Porém, em toda essa trajetória, ele conta que nem sempre conseguiu sucesso. "É muito tempo e, mais do que muito tempo, é muita coisa. Foram anos muito intensos, variados, sem uma carreira linear, ascendente ou descendente. Foi uma carreira que teve muito vai e vem, muitos revezes, e a minha maior conquista foi ter conseguido mantê-la ativa esses anos todos", diz.

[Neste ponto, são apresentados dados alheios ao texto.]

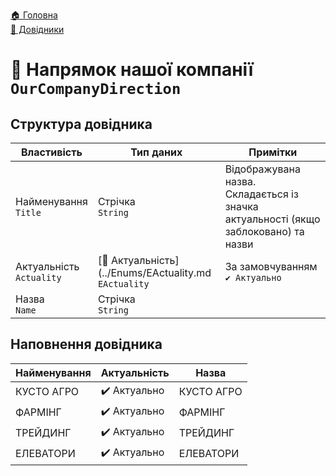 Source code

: ﻿[🏠 Головна](../README.MD)  
[📘 Довідники](./README.MD)  

# 📘 Напрямок нашої компанії `OurCompanyDirection`

## Структура довідника
| Властивість | Тип даних | Примітки |
|---|---|---|
| Найменування </br> `Title` | Стрічка </br> `String` | Відображувана назва. Складається із значка актуальності (якщо заблоковано) та назви  |
| Актуальність </br> `Actuality` | [🎲 Актуальність](../Enums/EActuality.md </br> `EActuality` | За замовчуванням `✔️ Актуально` |
| Назва </br> `Name` | Стрічка </br> `String` |  |


## Наповнення довідника
| Найменування | Актуальність | Назва |
|---|---|---|
| КУСТО АГРО | ✔️ Актуально | КУСТО АГРО | 
| ФАРМІНГ | ✔️ Актуально | ФАРМІНГ | 
| ТРЕЙДИНГ | ✔️ Актуально | ТРЕЙДИНГ | 
| ЕЛЕВАТОРИ | ✔️ Актуально | ЕЛЕВАТОРИ |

Todas as mudanças profissionais de Gueminho começaram em 1977, quando o artista multifacetado buscava ser padre. "Sempre gostei de atuar com grupos, comecei com o Teatro Academia, que eu ajudei a fundar. Era um coadjuvante de terceira fila, já que trabalhava no Colégio Academia como seminarista. O teatro é uma coisa fascinante, ele te dá possibilidade de um tipo de contato com as pessoas que nenhuma outra dá, um contato quente, pessoal, intenso e transformador. Depois da Academia, fundamos o Teatro de Quintal, que hoje conhecemos como TQ, que foi uma dissidência de atores do Teatro Academia. Nós tivemos várias formações ao longo dos anos e aquela mais estável é essa atual, que tem no elenco Roberta Abramo, Marco Mangal, Rodrigo Mangal e Igor Beats, nosso técnico sonoplasta e videomaker. Estamos juntos há 18 anos. Mas já tivemos várias formações. Acredito que até hoje tenham passado pelo grupo umas cem pessoas. A minha maior conquista foi ter mantido essa instituição viva", garante.

Dificuldades

Ao falar em conquista, Gueminho atribuí à cidade de Juiz de Fora boa parte das dificuldades enfrentadas por ele e outros artistas. "É curioso que a palavra difícil está sempre associada à Juiz de Fora. É uma característica daqui, e nós temos bons motivos para achar isso, já que se comprova em várias áreas. O que eu sinto é que com o talento que a gente teve, com o que conseguimos produzir, se tivéssemos dado sorte, ou tivéssemos tido a competência de mudar para os grandes centros, teríamos ido muito mais longe, muito mais fundo. Foram diversos motivos que não conseguimos. E um deles é o desejo meio covarde de querer fazer alguma coisa importante aqui, já que é a minha cidade. A gente não conseguiu encontrar esse retorno. É algo até meio cultural de Juiz de Fora, já que o nome da cidade é dedicado a uma pessoa que não é daqui", afirma.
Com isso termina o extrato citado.